Consensus statement-graft treatment in cardiovascular bypass graft surgery
- PMID: 38476377
- PMCID: PMC10927966
- DOI: 10.3389/fcvm.2024.1285685
Consensus statement-graft treatment in cardiovascular bypass graft surgery
Abstract
Coronary artery bypass grafting (CABG) is and continues to be the preferred revascularization strategy in patients with multivessel disease. Graft selection has been shown to influence the outcomes following CABG. During the last almost 60 years saphenous vein grafts (SVG) together with the internal mammary artery have become the standard of care for patients undergoing CABG surgery. While there is little doubt about the benefits, the patency rates are constantly under debate. Despite its acknowledged limitations in terms of long-term patency due to intimal hyperplasia, the saphenous vein is still the most often used graft. Although reendothelialization occurs early postoperatively, the process of intimal hyperplasia remains irreversible. This is due in part to the persistence of high shear forces, the chronic localized inflammatory response, and the partial dysfunctionality of the regenerated endothelium. "No-Touch" harvesting techniques, specific storage solutions, pressure controlled graft flushing and external stenting are important and established methods aiming to overcome the process of intimal hyperplasia at different time levels. Still despite the known evidence these methods are not standard everywhere. The use of arterial grafts is another strategy to address the inferior SVG patency rates and to perform CABG with total arterial revascularization. Composite grafting, pharmacological agents as well as latest minimal invasive techniques aim in the same direction. To give guide and set standards all graft related topics for CABG are presented in this expert opinion document on graft treatment.
Keywords: CABG; VEST; endothelium; heart; radial artery.
© 2024 Emmert, Bonatti, Caliskan, Gaudino, Grabenwöger, Grapow, Heinisch, Kieser-Prieur, Kim, Kiss, Mouriquhe, Mach, Margariti, Pepper, Perrault, Podesser, Puskas, Taggart, Yadava and Winkler.

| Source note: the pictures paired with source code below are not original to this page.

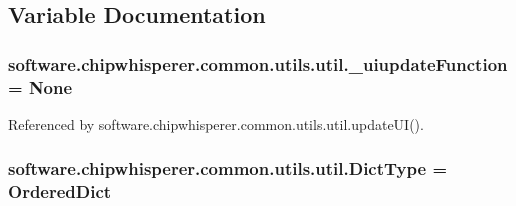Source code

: \subsection{Variable Documentation}
\hypertarget{namespacesoftware_1_1chipwhisperer_1_1common_1_1utils_1_1util_adc2daa599b24498a339b01ed819bca3d}{}
\subsubsection[{\+\_\+uiupdate\+Function}]{\setlength{\rightskip}{0pt plus 5cm}software.\+chipwhisperer.\+common.\+utils.\+util.\+\_\+uiupdate\+Function = None}\label{namespacesoftware_1_1chipwhisperer_1_1common_1_1utils_1_1util_adc2daa599b24498a339b01ed819bca3d}


Referenced by software.\+chipwhisperer.\+common.\+utils.\+util.\+update\+U\+I().

\hypertarget{namespacesoftware_1_1chipwhisperer_1_1common_1_1utils_1_1util_aa256ae974052a2cfddc80fd21216b08d}{}
\subsubsection[{Dict\+Type}]{\setlength{\rightskip}{0pt plus 5cm}software.\+chipwhisperer.\+common.\+utils.\+util.\+Dict\+Type = Ordered\+Dict}\label{namespacesoftware_1_1chipwhisperer_1_1common_1_1utils_1_1util_aa256ae974052a2cfddc80fd21216b08d}
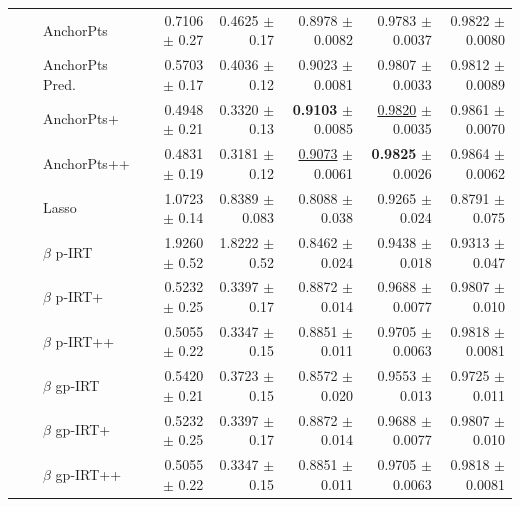 \begin{longtable}{llp{}rrrrr}
 &  & AnchorPts & 0.7106 {\scriptsize $\pm$ 0.27} & 0.4625 {\scriptsize $\pm$ 0.17} & 0.8978 {\scriptsize $\pm$ 0.0082} & 0.9783 {\scriptsize $\pm$ 0.0037} & 0.9822 {\scriptsize $\pm$ 0.0080} \\
 &  & AnchorPts Pred. & 0.5703 {\scriptsize $\pm$ 0.17} & 0.4036 {\scriptsize $\pm$ 0.12} & 0.9023 {\scriptsize $\pm$ 0.0081} & 0.9807 {\scriptsize $\pm$ 0.0033} & 0.9812 {\scriptsize $\pm$ 0.0089} \\
 &  & AnchorPts+ & 0.4948 {\scriptsize $\pm$ 0.21} & 0.3320 {\scriptsize $\pm$ 0.13} & \textbf{0.9103} {\scriptsize $\pm$ 0.0085} & \underline{0.9820} {\scriptsize $\pm$ 0.0035} & 0.9861 {\scriptsize $\pm$ 0.0070} \\
 &  & AnchorPts++ & 0.4831 {\scriptsize $\pm$ 0.19} & 0.3181 {\scriptsize $\pm$ 0.12} & \underline{0.9073} {\scriptsize $\pm$ 0.0061} & \textbf{0.9825} {\scriptsize $\pm$ 0.0026} & 0.9864 {\scriptsize $\pm$ 0.0062} \\
 &  & Lasso & 1.0723 {\scriptsize $\pm$ 0.14} & 0.8389 {\scriptsize $\pm$ 0.083} & 0.8088 {\scriptsize $\pm$ 0.038} & 0.9265 {\scriptsize $\pm$ 0.024} & 0.8791 {\scriptsize $\pm$ 0.075} \\
 &  & $\beta$ p-IRT & 1.9260 {\scriptsize $\pm$ 0.52} & 1.8222 {\scriptsize $\pm$ 0.52} & 0.8462 {\scriptsize $\pm$ 0.024} & 0.9438 {\scriptsize $\pm$ 0.018} & 0.9313 {\scriptsize $\pm$ 0.047} \\
 &  & $\beta$ p-IRT+ & 0.5232 {\scriptsize $\pm$ 0.25} & 0.3397 {\scriptsize $\pm$ 0.17} & 0.8872 {\scriptsize $\pm$ 0.014} & 0.9688 {\scriptsize $\pm$ 0.0077} & 0.9807 {\scriptsize $\pm$ 0.010} \\
 &  & $\beta$ p-IRT++ & 0.5055 {\scriptsize $\pm$ 0.22} & 0.3347 {\scriptsize $\pm$ 0.15} & 0.8851 {\scriptsize $\pm$ 0.011} & 0.9705 {\scriptsize $\pm$ 0.0063} & 0.9818 {\scriptsize $\pm$ 0.0081} \\
 &  & $\beta$ gp-IRT & 0.5420 {\scriptsize $\pm$ 0.21} & 0.3723 {\scriptsize $\pm$ 0.15} & 0.8572 {\scriptsize $\pm$ 0.020} & 0.9553 {\scriptsize $\pm$ 0.013} & 0.9725 {\scriptsize $\pm$ 0.011} \\
 &  & $\beta$ gp-IRT+ & 0.5232 {\scriptsize $\pm$ 0.25} & 0.3397 {\scriptsize $\pm$ 0.17} & 0.8872 {\scriptsize $\pm$ 0.014} & 0.9688 {\scriptsize $\pm$ 0.0077} & 0.9807 {\scriptsize $\pm$ 0.010} \\
 &  & $\beta$ gp-IRT++ & 0.5055 {\scriptsize $\pm$ 0.22} & 0.3347 {\scriptsize $\pm$ 0.15} & 0.8851 {\scriptsize $\pm$ 0.011} & 0.9705 {\scriptsize $\pm$ 0.0063} & 0.9818 {\scriptsize $\pm$ 0.0081} \\

\end{longtable}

Conflict of interest statement
EC is a member of the registry advisory committee (RAC). LP is a member of the RAC and is a consultant for Marizyme. ME is the principal investigator of the registry, the chair of the RAC and a consultant for Marizyme. The remaining authors declare that the research was conducted in the absence of any commercial or financial relationships that could be construed as a potential conflict of interest. The author(s) declared that they were an editorial board member of Frontiers, at the time of submission. This had no impact on the peer review process and the final decision.